Segment Open

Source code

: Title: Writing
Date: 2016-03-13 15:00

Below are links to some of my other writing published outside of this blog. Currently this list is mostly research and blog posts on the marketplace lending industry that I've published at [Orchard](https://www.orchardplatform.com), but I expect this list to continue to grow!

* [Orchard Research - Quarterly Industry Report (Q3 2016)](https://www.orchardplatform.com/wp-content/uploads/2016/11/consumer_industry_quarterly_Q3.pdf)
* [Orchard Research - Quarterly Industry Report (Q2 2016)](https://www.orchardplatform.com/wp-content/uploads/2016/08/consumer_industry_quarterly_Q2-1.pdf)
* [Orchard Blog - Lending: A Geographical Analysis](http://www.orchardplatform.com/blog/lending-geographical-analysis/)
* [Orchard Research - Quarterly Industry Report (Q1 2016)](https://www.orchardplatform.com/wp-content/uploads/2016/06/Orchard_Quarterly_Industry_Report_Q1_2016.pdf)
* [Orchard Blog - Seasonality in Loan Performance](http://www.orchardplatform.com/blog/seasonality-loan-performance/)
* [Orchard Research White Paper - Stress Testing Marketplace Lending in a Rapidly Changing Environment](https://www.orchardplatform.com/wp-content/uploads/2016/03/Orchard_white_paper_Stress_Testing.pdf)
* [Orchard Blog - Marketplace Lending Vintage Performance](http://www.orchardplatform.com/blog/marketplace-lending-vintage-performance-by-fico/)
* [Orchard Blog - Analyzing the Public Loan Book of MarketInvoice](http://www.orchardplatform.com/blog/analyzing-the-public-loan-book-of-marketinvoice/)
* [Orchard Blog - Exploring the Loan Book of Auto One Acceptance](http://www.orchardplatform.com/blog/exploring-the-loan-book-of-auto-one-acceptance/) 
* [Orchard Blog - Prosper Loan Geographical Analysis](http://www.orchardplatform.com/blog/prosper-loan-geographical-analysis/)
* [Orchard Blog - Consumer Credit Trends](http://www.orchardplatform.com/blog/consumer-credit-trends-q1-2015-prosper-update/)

Segment Closed

Your task is to list each line of the records with the word "prosper".

### Result
* [Orchard Blog - Prosper Loan Geographical Analysis](http://www.orchardplatform.com/blog/prosper-loan-geographical-analysis/)
* [Orchard Blog - Consumer Credit Trends](http://www.orchardplatform.com/blog/consumer-credit-trends-q1-2015-prosper-update/)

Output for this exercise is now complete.